- _Task statement_:
Your task is to copy each line of the listing that contains the word "definition".
------------------------
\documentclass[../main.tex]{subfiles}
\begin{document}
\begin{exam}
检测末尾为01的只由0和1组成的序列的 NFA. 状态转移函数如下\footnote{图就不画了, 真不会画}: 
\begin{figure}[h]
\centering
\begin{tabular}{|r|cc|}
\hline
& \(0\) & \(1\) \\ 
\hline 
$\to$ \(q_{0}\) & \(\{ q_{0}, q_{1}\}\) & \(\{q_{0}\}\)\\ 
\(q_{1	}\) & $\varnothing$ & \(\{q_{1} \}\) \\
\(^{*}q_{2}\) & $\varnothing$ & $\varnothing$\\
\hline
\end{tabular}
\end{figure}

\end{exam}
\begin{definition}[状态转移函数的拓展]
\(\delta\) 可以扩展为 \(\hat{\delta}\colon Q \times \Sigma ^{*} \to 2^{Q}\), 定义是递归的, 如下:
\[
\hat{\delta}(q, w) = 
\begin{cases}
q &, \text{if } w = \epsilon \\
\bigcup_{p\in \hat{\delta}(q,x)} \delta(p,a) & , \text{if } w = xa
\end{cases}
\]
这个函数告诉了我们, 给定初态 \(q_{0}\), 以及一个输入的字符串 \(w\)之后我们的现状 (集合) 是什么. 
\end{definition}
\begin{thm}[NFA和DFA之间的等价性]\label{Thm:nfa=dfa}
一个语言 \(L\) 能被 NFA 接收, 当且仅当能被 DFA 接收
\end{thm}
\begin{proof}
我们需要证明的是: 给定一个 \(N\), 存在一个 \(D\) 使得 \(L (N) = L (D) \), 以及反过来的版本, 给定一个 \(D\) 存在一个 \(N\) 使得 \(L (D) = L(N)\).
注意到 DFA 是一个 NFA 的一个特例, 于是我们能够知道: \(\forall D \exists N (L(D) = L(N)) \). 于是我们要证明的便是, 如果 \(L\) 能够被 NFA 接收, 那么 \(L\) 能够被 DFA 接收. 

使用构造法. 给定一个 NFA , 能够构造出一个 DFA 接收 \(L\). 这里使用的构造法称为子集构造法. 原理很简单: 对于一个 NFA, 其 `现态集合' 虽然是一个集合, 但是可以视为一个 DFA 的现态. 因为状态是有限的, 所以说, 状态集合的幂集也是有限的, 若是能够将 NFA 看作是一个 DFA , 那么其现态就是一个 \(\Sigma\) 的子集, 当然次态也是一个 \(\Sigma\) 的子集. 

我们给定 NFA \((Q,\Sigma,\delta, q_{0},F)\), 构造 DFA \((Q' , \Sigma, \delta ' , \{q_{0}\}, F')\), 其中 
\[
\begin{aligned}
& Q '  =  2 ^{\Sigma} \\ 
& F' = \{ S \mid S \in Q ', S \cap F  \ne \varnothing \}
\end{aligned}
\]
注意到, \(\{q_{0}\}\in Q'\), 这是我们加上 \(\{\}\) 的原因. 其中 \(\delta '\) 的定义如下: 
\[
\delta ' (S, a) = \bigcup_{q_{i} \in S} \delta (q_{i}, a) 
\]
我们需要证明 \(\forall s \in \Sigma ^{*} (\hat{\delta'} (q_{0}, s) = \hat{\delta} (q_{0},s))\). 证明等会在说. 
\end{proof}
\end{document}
------------------------
- _Expected output_:
\begin{definition}[状态转移函数的拓展]
\end{definition}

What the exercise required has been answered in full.